__What is required__:
Copy, exactly and without additions, every line in the records below from the one holding "The military saw" through the one holding "the secularist nationalism", both ends included.

__Entries shown__:
——

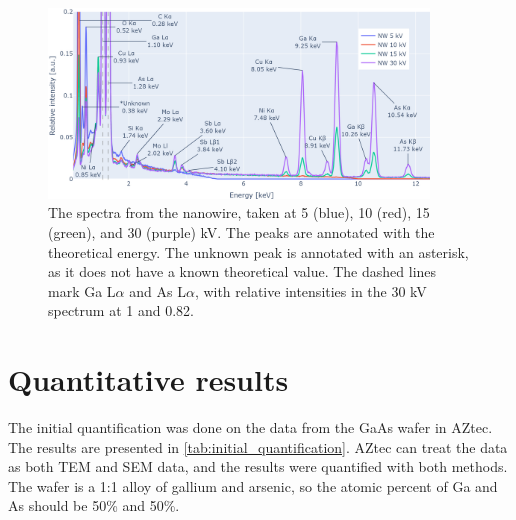 
\begin{figure}[ht!]
    \centering
    \includegraphics[width=0.90\textwidth]{figures/each_spectra/NW_everything.png}
    \caption{
        The spectra from the nanowire, taken at 5 (blue), 10 (red), 15 (green), and 30 (purple) kV.
        The peaks are annotated with the theoretical energy.
        The unknown peak is annotated with an asterisk, as it does not have a known theoretical value.
        The dashed lines mark Ga L$\alpha$ and As L$\alpha$, with relative intensities in the 30 kV spectrum at 1 and 0.82.
    }
    \label{fig:results:Spectra_NW}
\end{figure}



\newpage

\section{Quantitative results}
\label{sec:results:quantification}


The initial quantification was done on the data from the GaAs wafer in AZtec.
The results are presented in \cref{tab:initial_quantification}.
AZtec can treat the data as both TEM and SEM data, and the results were quantified with both methods.
The wafer is a 1:1 alloy of gallium and arsenic, so the atomic percent of Ga and As should be 50\% and 50\%.


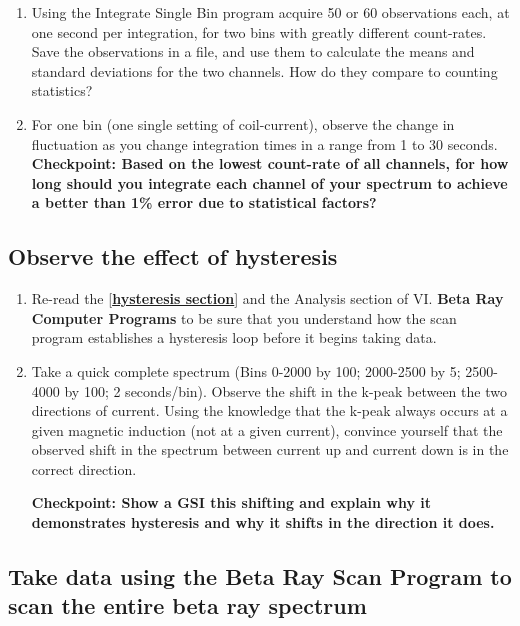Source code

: \documentclass{../lab}
\begin{document}
\begin{enumerate}
    \item Using the Integrate Single Bin program acquire 50 or 60 observations each, at one second per integration, for two bins with greatly different count-rates. Save the observations in a file, and use them to calculate the means and standard deviations for the two channels. How do they compare to counting statistics?

    \item For one bin (one single setting of coil-current), observe the change in fluctuation as you change integration times in a range from 1 to 30 seconds. 
    \textbf{Checkpoint: Based on the lowest count-rate of all channels, for how long should you integrate each channel of your spectrum to achieve a better than 1\% error due to statistical factors?}
\end{enumerate}

\subsection{Observe the effect of hysteresis}

\begin{enumerate}
    \item Re-read the [\href{http://experimentationlab.berkeley.edu/Hysteresis}{\textbf{hysteresis section}}] and the Analysis section of VI. \textbf{Beta Ray Computer Programs} to be sure that you understand how the scan program establishes a hysteresis loop before it begins taking data.

    \item Take a quick complete spectrum (Bins 0-2000 by 100; 2000-2500 by 5; 2500-4000 by 100; 2 seconds/bin). Observe the shift in the k-peak between the two directions of current. Using the knowledge that the k-peak always occurs at a given magnetic induction (not at a given current), convince yourself that the observed shift in the spectrum between current up and current down is in the correct direction.
    
    \textbf{Checkpoint: Show a GSI this shifting and explain why it demonstrates hysteresis and why it shifts in the direction it does.}

\end{enumerate}

\subsection{Take data using the Beta Ray Scan Program to scan the entire beta ray spectrum}
\end{document}
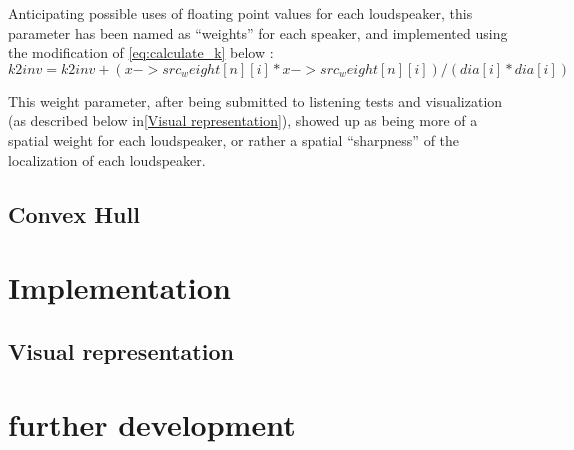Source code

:\documentclass[twoside,10pt]{article}
\begin{document}
Anticipating possible uses of floating point values for each loudspeaker, this parameter has been named as ``weights'' for each speaker, and implemented using the modification of \ref{eq:calculate_k} below :
\begin{equation} \label{eq:2Dweight}
k2inv = k2inv + (x->src_weight[n][i]*x->src_weight[n][i])/(dia[i]*dia[i])
\end{equation}

This weight parameter, after being submitted to listening tests and visualization (as described below in\ref{Visual representation}), showed up as being more of a spatial weight for each loudspeaker, or rather a spatial ``sharpness'' of the localization of each loudspeaker.

\subsection{Convex Hull}



\section{Implementation}

\subsection{Visual representation}







\section{further development}




\end{document}
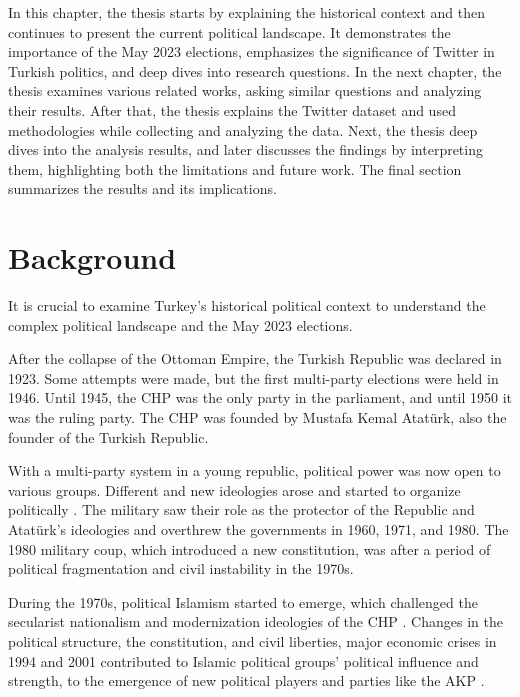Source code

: In this chapter, the thesis starts by explaining the historical context and then continues 
to present the current political landscape. It demonstrates the importance of the May 2023 elections, 
emphasizes the significance of Twitter in Turkish politics, and deep dives into research questions. 
In the next chapter, the thesis examines various related works, asking similar questions and 
analyzing their results. After that, the thesis explains the Twitter dataset and used methodologies 
while collecting and analyzing the data. Next, the thesis deep dives into the analysis results, 
and later discusses the findings by interpreting them, highlighting both the limitations and future work. 
The final section summarizes the results and its implications.
\section{Background}

It is crucial to examine Turkey's historical political context to understand 
the complex political landscape and the May 2023 elections.

After the collapse of the Ottoman Empire, the Turkish Republic was declared in 1923.
Some attempts were made, but the first multi-party elections were held in 1946. 
Until 1945, the \ac{CHP} was the only party in the parliament, and until 1950 it was the ruling party.
The \ac{CHP} was founded by Mustafa Kemal Atatürk, also the founder of the Turkish Republic.

With a multi-party system in a young republic, political power was now open to various groups.
Different and new ideologies arose and started to organize politically \parencite{rise_of_islam_turkey}.
The military saw their role as the protector of the Republic and Atatürk's ideologies 
and overthrew the governments in 1960, 1971, and 1980.
The 1980 military coup, which introduced a new constitution, was after a period of
political fragmentation and civil instability in the 1970s. 

During the 1970s, political Islamism started to emerge, which challenged 
the secularist nationalism and modernization ideologies of the \ac{CHP} \parencite{erdoganism_akp_after_15_years}. 
Changes in the political structure, the constitution, and civil liberties, major economic crises in 1994 and 2001 \parencite{financial_crisis_turkey_1994}
contributed to Islamic political groups' political influence and strength, 
to the emergence of new political players and parties like the \ac{AKP} \parencite{rise_of_islam_turkey}.

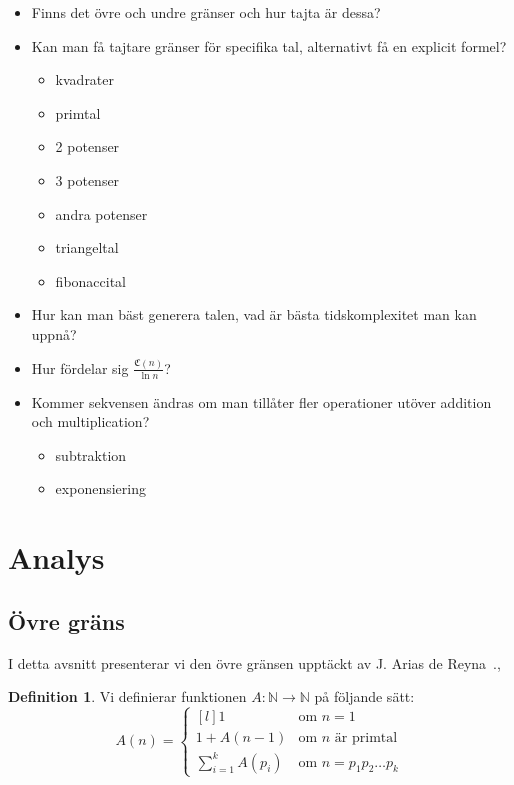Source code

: \documentclass[a4paper,titlepage]{article}
\newcommand{\N}{\mathbb{N}}
\newcommand{\C}[1]{\mathfrak C \left( #1 \right)}
\theoremstyle{definition}
\newtheorem{definition}{Definition}
\begin{document}
        \begin{itemize}
            \item Finns det övre och undre gränser och hur tajta är dessa?
            \item Kan man få tajtare gränser för specifika tal, alternativt få
                en explicit formel?
                \begin{itemize}
                    \item kvadrater
                    \item primtal
                    \item 2 potenser
                    \item 3 potenser
                    \item andra potenser
                    \item triangeltal
                    \item fibonaccital
                \end{itemize}
            \item Hur kan man bäst generera talen, vad är bästa tidskomplexitet
                man kan uppnå?
            \item Hur fördelar sig $\frac{\C{n}}{\ln{n}}$?
            \item Kommer sekvensen ändras om man tillåter fler operationer
                utöver addition och multiplication?
                \begin{itemize}
                    \item subtraktion 
                    \item exponensiering
                \end{itemize}
        \end{itemize}


\section{Analys}

    \subsection{Övre gräns}

    I detta avsnitt presenterar vi den övre gränsen upptäckt av J. Arias de
    Reyna~\cite{spansk}.,
    \begin{definition}
        Vi definierar funktionen $A:\N\to\N$ på följande sätt:
        $$ A(n) = \left\{ \begin{matrix*}[l] 1 & \text{om } n=1 \\ 1+A(n-1) & \text{om $n$ är primtal} \\ \sum_{i=1}^kA(p_i) & \text{om } n=p_1p_2 \ldots p_k \end{matrix*} \right. $$
    \end{definition}
\end{document}
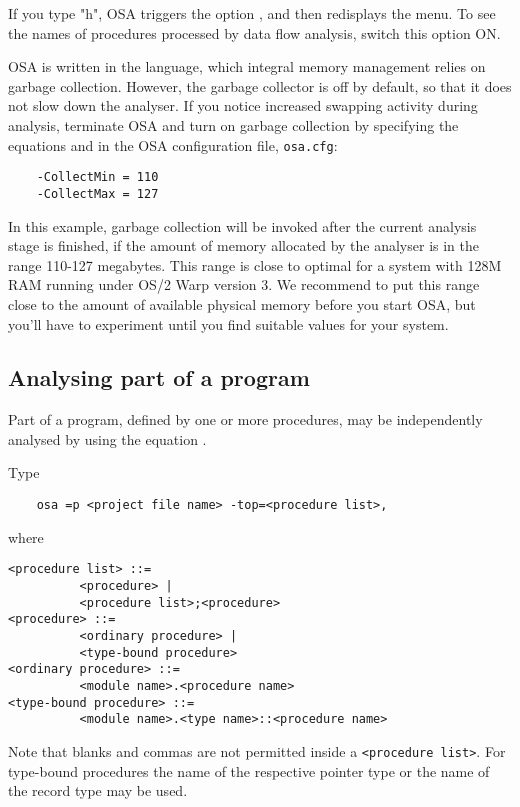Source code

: If you type "h", OSA triggers the option , and then
redisplays the menu. To see the names of procedures processed by
data flow analysis, switch this option ON.

OSA is written in the \ot{} language, which integral memory management relies 
on garbage collection. However, the garbage collector is off by default,
so that it does not slow down the analyser. If you notice increased
swapping activity during analysis, terminate OSA and turn on garbage 
collection by specifying the equations  and 
 in the OSA configuration file, \verb'osa.cfg':

\verb'    -CollectMin = 110' \\
\verb'    -CollectMax = 127' 

In this example, garbage collection will be invoked after the current analysis 
stage is finished, if the amount of memory allocated by the analyser is
in the range 110-127 megabytes. This range is close to optimal for 
a system with 128M RAM running under OS/2 Warp version 3. 
We recommend to put this range close to the amount of available physical memory
before you start OSA, but you'll have to experiment until you find suitable values
for your system.


\subsection{Analysing part of a program}
\label{osa:speedup:part}

Part of a program, defined by one or more procedures, 
may be independently analysed by using the equation .

Type 

\verb'    osa =p <project file name> -top=<procedure list>, '

where 
{\samepage
\begin{verbatim}
<procedure list> ::= 
          <procedure> |
          <procedure list>;<procedure>
<procedure> ::= 
          <ordinary procedure> |
          <type-bound procedure>
<ordinary procedure> ::= 
          <module name>.<procedure name>
<type-bound procedure> ::= 
          <module name>.<type name>::<procedure name>
\end{verbatim}
} %

Note that blanks and commas are not permitted inside a \verb'<procedure list>'.
For \ot{} type-bound procedures the name of the respective pointer type 
or the name of the record type may be used.

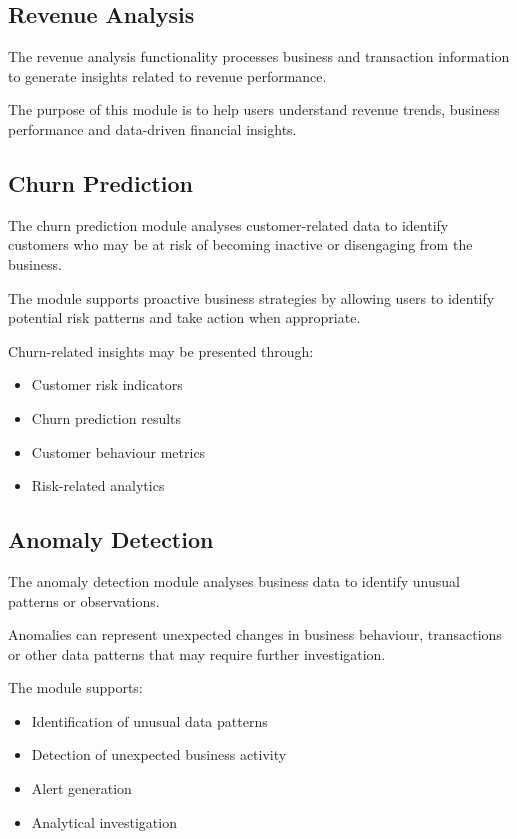 \documentclass[12pt,a4paper]{report}
\begin{document}
\subsection{Revenue Analysis}

The revenue analysis functionality processes business and transaction
information to generate insights related to revenue performance.

The purpose of this module is to help users understand revenue trends,
business performance and data-driven financial insights.


\subsection{Churn Prediction}

The churn prediction module analyses customer-related data to identify
customers who may be at risk of becoming inactive or disengaging from
the business.

The module supports proactive business strategies by allowing users to
identify potential risk patterns and take action when appropriate.

Churn-related insights may be presented through:

\begin{itemize}[leftmargin=1.2cm]
    \item Customer risk indicators
    \item Churn prediction results
    \item Customer behaviour metrics
    \item Risk-related analytics
\end{itemize}


\subsection{Anomaly Detection}

The anomaly detection module analyses business data to identify unusual
patterns or observations.

Anomalies can represent unexpected changes in business behaviour,
transactions or other data patterns that may require further
investigation.

The module supports:

\begin{itemize}[leftmargin=1.2cm]
    \item Identification of unusual data patterns
    \item Detection of unexpected business activity
    \item Alert generation
    \item Analytical investigation
\end{itemize}
\end{document}
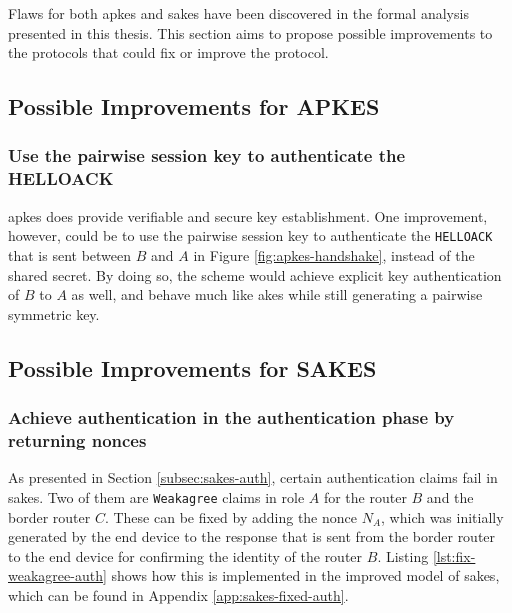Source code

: Flaws for both \gls{apkes} and \gls{sakes} have been discovered in the formal analysis presented in this thesis. This section aims to propose possible improvements to the protocols that could fix or improve the protocol.

\subsection{Possible Improvements for APKES}

\subsubsection{Use the pairwise session key to authenticate the HELLOACK}

\gls{apkes} does provide verifiable and secure key establishment. One improvement, however, could be to use the pairwise session key to authenticate the \texttt{HELLOACK} that is sent between $B$ and $A$ in Figure \ref{fig:apkes-handshake}, instead of the shared secret. By doing so, the scheme would achieve explicit key authentication of $B$ to $A$ as well, and behave much like \gls{akes} while still generating a pairwise symmetric key.



\subsection{Possible Improvements for SAKES}
\label{subsec:sakes-fix}

\subsubsection{Achieve authentication in the authentication phase by returning nonces}


As presented in Section \ref{subsec:sakes-auth}, certain authentication claims fail in \gls{sakes}. Two of them are \texttt{Weakagree} claims in role $A$ for the router $B$ and the border router $C$. These can be fixed by adding the nonce $N_A$, which was initially generated by the end device to the response that is sent from the border router to the end device for confirming the identity of the router $B$. Listing \ref{lst:fix-weakagree-auth} shows how this is implemented in the improved model of \gls{sakes}, which can be found in Appendix \ref{app:sakes-fixed-auth}.\\

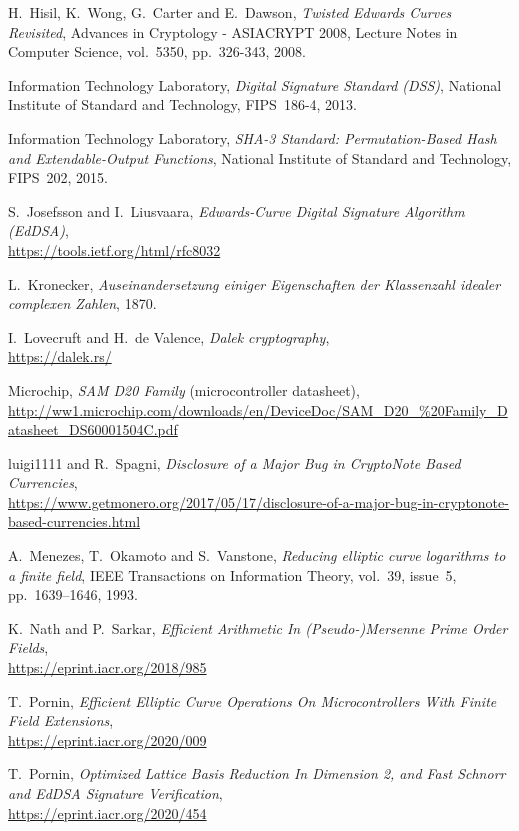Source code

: \documentclass{llncs}
\begin{document}
\begin{thebibliography}{20}
H.~Hisil, K.~Wong, G.~Carter and E.~Dawson,
\emph{Twisted Edwards Curves Revisited},
Advances in Cryptology - ASIACRYPT 2008, Lecture Notes in Computer Science,
vol.~5350, pp.~326-343, 2008.

Information Technology Laboratory,
\emph{Digital Signature Standard (DSS)},
National Institute of Standard and Technology, FIPS~186-4, 2013.

Information Technology Laboratory,
\emph{SHA-3 Standard: Permutation-Based Hash and Extendable-Output Functions},
National Institute of Standard and Technology, FIPS~202, 2015.

S.~Josefsson and I.~Liusvaara,
\emph{Edwards-Curve Digital Signature Algorithm (EdDSA)},\\
\url{https://tools.ietf.org/html/rfc8032}

L.~Kronecker,
\emph{Auseinandersetzung einiger Eigenschaften der Klassenzahl idealer
complexen Zahlen}, 1870.

I.~Lovecruft and H.~de Valence,
\emph{Dalek cryptography},\\
\url{https://dalek.rs/}

Microchip,
\emph{SAM D20 Family} (microcontroller datasheet),
\url{http://ww1.microchip.com/downloads/en/DeviceDoc/SAM_D20_%20Family_Datasheet_DS60001504C.pdf}

luigi1111 and R.~Spagni,
\emph{Disclosure of a Major Bug in CryptoNote Based Currencies},\\
\url{https://www.getmonero.org/2017/05/17/disclosure-of-a-major-bug-in-cryptonote-based-currencies.html}

A.~Menezes, T.~Okamoto and S.~Vanstone,
\emph{Reducing elliptic curve logarithms to a finite field},
IEEE Transactions on Information Theory, vol.~39, issue~5,
pp.~1639–1646, 1993.

K.~Nath and P.~Sarkar,
\emph{Efficient Arithmetic In (Pseudo-)Mersenne Prime Order Fields},\\
\url{https://eprint.iacr.org/2018/985}

T.~Pornin,
\emph{Efficient Elliptic Curve Operations On Microcontrollers With
Finite Field Extensions},\\
\url{https://eprint.iacr.org/2020/009}

T.~Pornin,
\emph{Optimized Lattice Basis Reduction In Dimension 2, and Fast Schnorr
and EdDSA Signature Verification},\\
\url{https://eprint.iacr.org/2020/454}


\end{thebibliography}
\end{document}
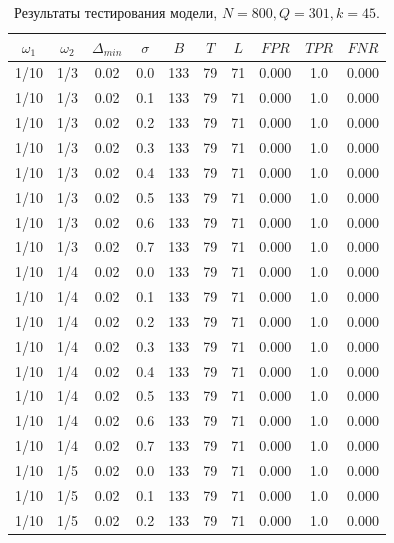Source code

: \documentclass[specialist, substylefile = spbu.rtx,
			   subf, href, 12pt]{disser}
\begin{document}
\begin{table}[!hhh]
	\center
	\caption{Результаты тестирования модели, $ N = 800, Q=301, k=45 $.}
	\begin{tabular}{cccccccccc}
		\toprule
		$ \omega_1 $ & $ \omega_2 $ & $ \Delta_{min} $ & $ \sigma $ &    $ B $ &   $ T $ &   $ L $ &    $ FPR $ &    $ TPR $ &    $ FNR $ \\
		\midrule
		1/10 &   1/3 &     0.02 &     0.0 & 133 & 79 & 71 & 0.000 & 1.0 & 0.000 \\
		1/10 &   1/3 &     0.02 &     0.1 & 133 & 79 & 71 & 0.000 & 1.0 & 0.000 \\
		1/10 &   1/3 &     0.02 &     0.2 & 133 & 79 & 71 & 0.000 & 1.0 & 0.000 \\
		1/10 &   1/3 &     0.02 &     0.3 & 133 & 79 & 71 & 0.000 & 1.0 & 0.000 \\
		1/10 &   1/3 &     0.02 &     0.4 & 133 & 79 & 71 & 0.000 & 1.0 & 0.000 \\
		1/10 &   1/3 &     0.02 &     0.5 & 133 & 79 & 71 & 0.000 & 1.0 & 0.000 \\
		1/10 &   1/3 &     0.02 &     0.6 & 133 & 79 & 71 & 0.000 & 1.0 & 0.000 \\
		1/10 &   1/3 &     0.02 &     0.7 & 133 & 79 & 71 & 0.000 & 1.0 & 0.000 \\
		\hline
		1/10 &   1/4 &     0.02 &     0.0 & 133 & 79 & 71 & 0.000 & 1.0 & 0.000 \\
		1/10 &   1/4 &     0.02 &     0.1 & 133 & 79 & 71 & 0.000 & 1.0 & 0.000 \\
		1/10 &   1/4 &     0.02 &     0.2 & 133 & 79 & 71 & 0.000 & 1.0 & 0.000 \\
		1/10 &   1/4 &     0.02 &     0.3 & 133 & 79 & 71 & 0.000 & 1.0 & 0.000 \\
		1/10 &   1/4 &     0.02 &     0.4 & 133 & 79 & 71 & 0.000 & 1.0 & 0.000 \\
		1/10 &   1/4 &     0.02 &     0.5 & 133 & 79 & 71 & 0.000 & 1.0 & 0.000 \\
		1/10 &   1/4 &     0.02 &     0.6 & 133 & 79 & 71 & 0.000 & 1.0 & 0.000 \\
		1/10 &   1/4 &     0.02 &     0.7 & 133 & 79 & 71 & 0.000 & 1.0 & 0.000 \\
		\hline
		1/10 &   1/5 &     0.02 &     0.0 & 133 & 79 & 71 & 0.000 & 1.0 & 0.000 \\
		1/10 &   1/5 &     0.02 &     0.1 & 133 & 79 & 71 & 0.000 & 1.0 & 0.000 \\
		1/10 &   1/5 &     0.02 &     0.2 & 133 & 79 & 71 & 0.000 & 1.0 & 0.000 \\

\end{tabular}
\end{table}
\end{document}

——

__Written answer__:
The military saw their role as the protector of the Republic and Atatürk's ideologies 
and overthrew the governments in 1960, 1971, and 1980.
The 1980 military coup, which introduced a new constitution, was after a period of
political fragmentation and civil instability in the 1970s. 

During the 1970s, political Islamism started to emerge, which challenged 
the secularist nationalism and modernization ideologies of the \ac{CHP} \parencite{erdoganism_akp_after_15_years}. 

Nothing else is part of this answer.